[DATA LISTING — start]

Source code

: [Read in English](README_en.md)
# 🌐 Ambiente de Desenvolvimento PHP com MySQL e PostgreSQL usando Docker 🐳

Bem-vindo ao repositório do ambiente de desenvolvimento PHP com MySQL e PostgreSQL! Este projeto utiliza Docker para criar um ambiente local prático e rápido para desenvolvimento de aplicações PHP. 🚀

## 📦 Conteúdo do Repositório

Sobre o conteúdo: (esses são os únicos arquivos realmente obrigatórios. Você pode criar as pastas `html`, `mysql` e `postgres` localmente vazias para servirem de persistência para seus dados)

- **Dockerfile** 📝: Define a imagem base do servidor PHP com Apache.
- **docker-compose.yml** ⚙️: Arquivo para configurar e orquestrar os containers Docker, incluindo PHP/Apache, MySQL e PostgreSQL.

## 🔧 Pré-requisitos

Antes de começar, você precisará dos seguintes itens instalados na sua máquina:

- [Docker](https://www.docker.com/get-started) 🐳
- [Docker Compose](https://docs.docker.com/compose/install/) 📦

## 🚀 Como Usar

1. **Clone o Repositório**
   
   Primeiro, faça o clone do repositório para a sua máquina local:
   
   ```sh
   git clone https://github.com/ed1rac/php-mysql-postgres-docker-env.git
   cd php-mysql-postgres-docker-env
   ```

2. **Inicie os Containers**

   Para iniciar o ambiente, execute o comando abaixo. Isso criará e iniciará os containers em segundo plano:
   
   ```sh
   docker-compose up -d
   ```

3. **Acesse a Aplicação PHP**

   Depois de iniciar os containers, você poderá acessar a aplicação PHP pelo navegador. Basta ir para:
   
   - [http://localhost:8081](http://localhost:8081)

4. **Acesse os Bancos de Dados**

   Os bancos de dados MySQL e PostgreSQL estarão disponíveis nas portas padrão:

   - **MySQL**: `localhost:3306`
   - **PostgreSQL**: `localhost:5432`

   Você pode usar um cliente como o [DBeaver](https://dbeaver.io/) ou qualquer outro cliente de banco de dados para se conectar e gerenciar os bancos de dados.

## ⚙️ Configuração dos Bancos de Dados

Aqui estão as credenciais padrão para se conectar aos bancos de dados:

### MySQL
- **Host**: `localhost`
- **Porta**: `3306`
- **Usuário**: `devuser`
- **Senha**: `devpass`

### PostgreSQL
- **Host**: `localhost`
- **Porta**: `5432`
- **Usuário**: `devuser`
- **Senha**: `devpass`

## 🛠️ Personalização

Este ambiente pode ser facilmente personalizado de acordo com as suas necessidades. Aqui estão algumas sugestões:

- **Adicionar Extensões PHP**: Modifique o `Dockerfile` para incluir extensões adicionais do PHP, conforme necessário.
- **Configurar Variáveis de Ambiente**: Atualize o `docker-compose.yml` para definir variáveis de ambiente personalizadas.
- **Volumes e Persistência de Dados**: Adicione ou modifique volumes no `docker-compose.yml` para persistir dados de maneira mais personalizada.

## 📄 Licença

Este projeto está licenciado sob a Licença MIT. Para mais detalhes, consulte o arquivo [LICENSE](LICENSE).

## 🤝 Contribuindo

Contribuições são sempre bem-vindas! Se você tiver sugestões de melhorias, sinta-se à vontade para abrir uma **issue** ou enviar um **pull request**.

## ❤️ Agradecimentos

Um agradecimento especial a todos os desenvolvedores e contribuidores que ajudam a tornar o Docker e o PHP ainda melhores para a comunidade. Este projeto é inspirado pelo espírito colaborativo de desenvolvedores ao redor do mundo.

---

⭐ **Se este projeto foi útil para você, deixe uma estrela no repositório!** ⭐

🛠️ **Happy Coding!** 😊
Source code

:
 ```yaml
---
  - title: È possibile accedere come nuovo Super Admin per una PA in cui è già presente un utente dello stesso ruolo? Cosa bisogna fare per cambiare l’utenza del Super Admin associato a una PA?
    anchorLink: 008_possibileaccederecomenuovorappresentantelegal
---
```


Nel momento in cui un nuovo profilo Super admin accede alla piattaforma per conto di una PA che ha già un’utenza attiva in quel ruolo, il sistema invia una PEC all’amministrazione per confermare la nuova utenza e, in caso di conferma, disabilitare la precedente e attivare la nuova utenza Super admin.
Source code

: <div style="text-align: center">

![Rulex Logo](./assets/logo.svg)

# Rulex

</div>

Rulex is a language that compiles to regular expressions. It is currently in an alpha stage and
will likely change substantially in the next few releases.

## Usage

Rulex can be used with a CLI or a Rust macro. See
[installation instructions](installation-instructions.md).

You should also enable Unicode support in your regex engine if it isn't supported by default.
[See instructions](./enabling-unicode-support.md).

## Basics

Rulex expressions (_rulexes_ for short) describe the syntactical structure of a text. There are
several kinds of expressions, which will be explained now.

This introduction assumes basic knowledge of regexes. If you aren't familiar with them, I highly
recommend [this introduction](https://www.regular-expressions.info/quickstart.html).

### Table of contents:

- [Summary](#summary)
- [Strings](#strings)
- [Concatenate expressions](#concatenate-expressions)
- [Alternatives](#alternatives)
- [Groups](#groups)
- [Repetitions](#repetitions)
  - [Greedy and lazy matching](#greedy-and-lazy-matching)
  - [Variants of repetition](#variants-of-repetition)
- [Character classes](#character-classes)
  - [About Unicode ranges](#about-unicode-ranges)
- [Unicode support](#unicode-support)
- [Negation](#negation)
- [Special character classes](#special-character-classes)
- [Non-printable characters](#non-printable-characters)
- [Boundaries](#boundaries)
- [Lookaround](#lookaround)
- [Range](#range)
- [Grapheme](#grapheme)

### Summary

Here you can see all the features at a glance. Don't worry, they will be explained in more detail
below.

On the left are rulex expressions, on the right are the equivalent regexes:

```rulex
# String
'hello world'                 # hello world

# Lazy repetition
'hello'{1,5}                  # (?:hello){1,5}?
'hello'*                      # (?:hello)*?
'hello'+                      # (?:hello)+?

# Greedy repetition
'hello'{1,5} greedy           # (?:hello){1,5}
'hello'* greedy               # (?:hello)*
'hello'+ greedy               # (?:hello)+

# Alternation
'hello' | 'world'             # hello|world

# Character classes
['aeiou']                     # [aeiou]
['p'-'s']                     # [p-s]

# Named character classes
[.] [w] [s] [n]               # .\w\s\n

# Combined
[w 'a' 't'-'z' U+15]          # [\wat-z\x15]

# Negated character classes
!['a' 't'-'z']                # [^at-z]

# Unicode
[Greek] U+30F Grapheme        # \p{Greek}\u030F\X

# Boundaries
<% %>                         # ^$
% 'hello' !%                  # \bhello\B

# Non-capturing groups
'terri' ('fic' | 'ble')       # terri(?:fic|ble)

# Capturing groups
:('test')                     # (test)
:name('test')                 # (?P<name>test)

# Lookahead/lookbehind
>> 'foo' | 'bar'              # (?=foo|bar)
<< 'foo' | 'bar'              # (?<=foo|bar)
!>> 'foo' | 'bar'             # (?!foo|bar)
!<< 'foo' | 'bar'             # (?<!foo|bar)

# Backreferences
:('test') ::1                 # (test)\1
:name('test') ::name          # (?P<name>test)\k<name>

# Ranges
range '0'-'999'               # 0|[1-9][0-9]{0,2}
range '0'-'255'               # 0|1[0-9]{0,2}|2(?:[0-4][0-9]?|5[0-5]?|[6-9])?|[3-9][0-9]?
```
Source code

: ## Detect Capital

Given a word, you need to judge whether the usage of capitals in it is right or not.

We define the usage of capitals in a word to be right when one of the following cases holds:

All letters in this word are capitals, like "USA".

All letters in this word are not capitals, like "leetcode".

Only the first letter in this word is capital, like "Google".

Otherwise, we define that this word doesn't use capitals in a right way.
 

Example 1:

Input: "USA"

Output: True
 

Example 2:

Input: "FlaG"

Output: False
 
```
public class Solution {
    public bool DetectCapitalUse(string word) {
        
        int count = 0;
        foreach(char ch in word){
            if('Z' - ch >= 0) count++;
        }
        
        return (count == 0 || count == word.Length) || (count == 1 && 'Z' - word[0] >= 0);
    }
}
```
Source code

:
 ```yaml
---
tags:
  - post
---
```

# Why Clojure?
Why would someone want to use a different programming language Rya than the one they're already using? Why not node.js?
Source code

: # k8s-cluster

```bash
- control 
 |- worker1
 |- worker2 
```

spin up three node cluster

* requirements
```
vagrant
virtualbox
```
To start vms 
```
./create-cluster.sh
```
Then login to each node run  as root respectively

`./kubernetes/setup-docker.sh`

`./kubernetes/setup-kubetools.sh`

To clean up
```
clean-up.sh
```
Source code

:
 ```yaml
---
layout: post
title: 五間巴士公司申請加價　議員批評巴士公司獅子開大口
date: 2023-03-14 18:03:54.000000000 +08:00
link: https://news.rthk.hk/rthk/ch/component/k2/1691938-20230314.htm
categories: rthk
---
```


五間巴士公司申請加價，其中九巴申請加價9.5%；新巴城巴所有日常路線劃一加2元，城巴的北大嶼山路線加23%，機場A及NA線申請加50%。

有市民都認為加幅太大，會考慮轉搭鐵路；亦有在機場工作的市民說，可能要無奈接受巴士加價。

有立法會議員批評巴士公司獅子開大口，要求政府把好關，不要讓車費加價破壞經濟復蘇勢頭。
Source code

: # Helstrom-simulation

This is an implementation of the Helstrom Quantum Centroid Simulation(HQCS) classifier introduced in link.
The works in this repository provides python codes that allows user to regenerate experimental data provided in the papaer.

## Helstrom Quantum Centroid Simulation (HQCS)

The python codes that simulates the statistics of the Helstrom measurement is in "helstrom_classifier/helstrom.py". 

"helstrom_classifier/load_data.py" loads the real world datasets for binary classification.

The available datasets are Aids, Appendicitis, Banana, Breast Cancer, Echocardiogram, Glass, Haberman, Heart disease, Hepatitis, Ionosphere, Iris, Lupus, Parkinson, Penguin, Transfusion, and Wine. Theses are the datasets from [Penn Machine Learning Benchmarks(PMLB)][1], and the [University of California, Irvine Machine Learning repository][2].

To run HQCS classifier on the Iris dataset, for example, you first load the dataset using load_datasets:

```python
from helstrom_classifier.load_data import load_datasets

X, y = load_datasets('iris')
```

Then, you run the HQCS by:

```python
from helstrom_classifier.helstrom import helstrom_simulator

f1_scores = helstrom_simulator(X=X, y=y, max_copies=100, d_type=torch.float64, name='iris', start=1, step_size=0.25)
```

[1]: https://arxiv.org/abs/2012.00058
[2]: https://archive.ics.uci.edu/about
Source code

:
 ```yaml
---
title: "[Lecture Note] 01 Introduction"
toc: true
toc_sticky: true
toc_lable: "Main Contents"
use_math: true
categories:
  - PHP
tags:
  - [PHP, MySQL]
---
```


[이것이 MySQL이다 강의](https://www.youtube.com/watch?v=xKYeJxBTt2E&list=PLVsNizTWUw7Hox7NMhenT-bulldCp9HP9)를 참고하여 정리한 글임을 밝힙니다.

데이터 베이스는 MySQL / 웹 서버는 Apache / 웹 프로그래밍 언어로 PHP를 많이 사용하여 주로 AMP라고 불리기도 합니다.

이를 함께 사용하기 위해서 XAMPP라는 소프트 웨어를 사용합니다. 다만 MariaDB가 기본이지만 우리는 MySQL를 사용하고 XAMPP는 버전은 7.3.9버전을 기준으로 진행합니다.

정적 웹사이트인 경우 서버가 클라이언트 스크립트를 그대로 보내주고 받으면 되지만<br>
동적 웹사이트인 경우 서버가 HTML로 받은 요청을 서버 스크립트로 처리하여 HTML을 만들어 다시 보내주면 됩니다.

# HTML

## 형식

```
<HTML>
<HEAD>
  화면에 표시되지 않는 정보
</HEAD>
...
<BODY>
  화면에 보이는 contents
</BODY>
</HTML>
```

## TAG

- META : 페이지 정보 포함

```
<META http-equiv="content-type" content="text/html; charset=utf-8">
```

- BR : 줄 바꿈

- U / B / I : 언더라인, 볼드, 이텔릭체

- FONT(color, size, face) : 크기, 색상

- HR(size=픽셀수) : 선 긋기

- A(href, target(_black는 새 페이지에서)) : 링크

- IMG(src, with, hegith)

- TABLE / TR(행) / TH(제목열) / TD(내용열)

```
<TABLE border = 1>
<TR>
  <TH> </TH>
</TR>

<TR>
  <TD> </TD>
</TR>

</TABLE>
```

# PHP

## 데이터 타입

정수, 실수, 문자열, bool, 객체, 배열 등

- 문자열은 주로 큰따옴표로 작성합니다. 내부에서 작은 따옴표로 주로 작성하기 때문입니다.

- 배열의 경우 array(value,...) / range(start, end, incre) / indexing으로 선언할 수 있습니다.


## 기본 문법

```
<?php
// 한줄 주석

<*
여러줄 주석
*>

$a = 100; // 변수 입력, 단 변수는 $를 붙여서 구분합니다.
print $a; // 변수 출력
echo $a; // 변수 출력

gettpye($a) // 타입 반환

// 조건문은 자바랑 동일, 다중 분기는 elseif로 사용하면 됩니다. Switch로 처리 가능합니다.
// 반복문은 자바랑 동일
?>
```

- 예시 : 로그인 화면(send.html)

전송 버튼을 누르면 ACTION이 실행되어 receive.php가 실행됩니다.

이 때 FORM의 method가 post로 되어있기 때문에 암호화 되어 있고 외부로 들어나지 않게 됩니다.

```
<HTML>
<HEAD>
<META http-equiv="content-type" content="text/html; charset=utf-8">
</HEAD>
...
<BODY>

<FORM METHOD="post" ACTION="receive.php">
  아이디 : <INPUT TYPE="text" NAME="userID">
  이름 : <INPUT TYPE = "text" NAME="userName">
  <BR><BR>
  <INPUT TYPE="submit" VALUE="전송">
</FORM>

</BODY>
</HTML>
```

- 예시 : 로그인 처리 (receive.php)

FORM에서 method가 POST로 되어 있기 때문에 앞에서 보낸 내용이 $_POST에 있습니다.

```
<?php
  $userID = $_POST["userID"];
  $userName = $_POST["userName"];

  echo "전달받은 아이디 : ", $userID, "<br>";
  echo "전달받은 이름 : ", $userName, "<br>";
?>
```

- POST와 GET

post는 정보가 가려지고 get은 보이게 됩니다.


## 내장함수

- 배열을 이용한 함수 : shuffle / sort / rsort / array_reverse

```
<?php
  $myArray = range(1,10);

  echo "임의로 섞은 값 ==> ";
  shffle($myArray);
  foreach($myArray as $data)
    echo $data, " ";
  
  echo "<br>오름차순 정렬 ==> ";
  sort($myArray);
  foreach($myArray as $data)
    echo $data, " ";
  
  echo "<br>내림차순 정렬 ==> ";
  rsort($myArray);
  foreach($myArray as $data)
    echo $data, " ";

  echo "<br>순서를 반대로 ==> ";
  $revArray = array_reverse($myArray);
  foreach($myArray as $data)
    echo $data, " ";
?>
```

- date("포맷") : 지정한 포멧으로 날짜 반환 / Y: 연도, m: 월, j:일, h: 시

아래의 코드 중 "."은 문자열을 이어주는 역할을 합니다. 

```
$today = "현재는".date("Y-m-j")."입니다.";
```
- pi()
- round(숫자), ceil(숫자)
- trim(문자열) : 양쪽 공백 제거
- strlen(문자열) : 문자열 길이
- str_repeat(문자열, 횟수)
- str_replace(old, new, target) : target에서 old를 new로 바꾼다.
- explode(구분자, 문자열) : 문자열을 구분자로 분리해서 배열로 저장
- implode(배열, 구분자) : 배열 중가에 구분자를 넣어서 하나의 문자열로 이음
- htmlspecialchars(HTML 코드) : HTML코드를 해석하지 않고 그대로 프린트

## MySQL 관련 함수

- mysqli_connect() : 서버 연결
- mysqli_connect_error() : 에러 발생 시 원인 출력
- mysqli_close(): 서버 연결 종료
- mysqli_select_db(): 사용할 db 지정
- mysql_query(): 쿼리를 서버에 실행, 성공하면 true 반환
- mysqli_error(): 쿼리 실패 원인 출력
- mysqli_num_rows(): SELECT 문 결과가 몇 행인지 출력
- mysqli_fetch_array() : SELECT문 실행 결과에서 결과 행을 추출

[DATA LISTING — finish]

WORK INSTRUCTIONS —
Write out exactly, please, the lines beginning at the start of the material and ending with the line that holds "- [Docker](https://www.docker.com/get-started) 🐳", both included.

OUTPUT OF THE TASK —
Source code

: [Read in English](README_en.md)
# 🌐 Ambiente de Desenvolvimento PHP com MySQL e PostgreSQL usando Docker 🐳

Bem-vindo ao repositório do ambiente de desenvolvimento PHP com MySQL e PostgreSQL! Este projeto utiliza Docker para criar um ambiente local prático e rápido para desenvolvimento de aplicações PHP. 🚀

## 📦 Conteúdo do Repositório

Sobre o conteúdo: (esses são os únicos arquivos realmente obrigatórios. Você pode criar as pastas `html`, `mysql` e `postgres` localmente vazias para servirem de persistência para seus dados)

- **Dockerfile** 📝: Define a imagem base do servidor PHP com Apache.
- **docker-compose.yml** ⚙️: Arquivo para configurar e orquestrar os containers Docker, incluindo PHP/Apache, MySQL e PostgreSQL.

## 🔧 Pré-requisitos

Antes de começar, você precisará dos seguintes itens instalados na sua máquina:

- [Docker](https://www.docker.com/get-started) 🐳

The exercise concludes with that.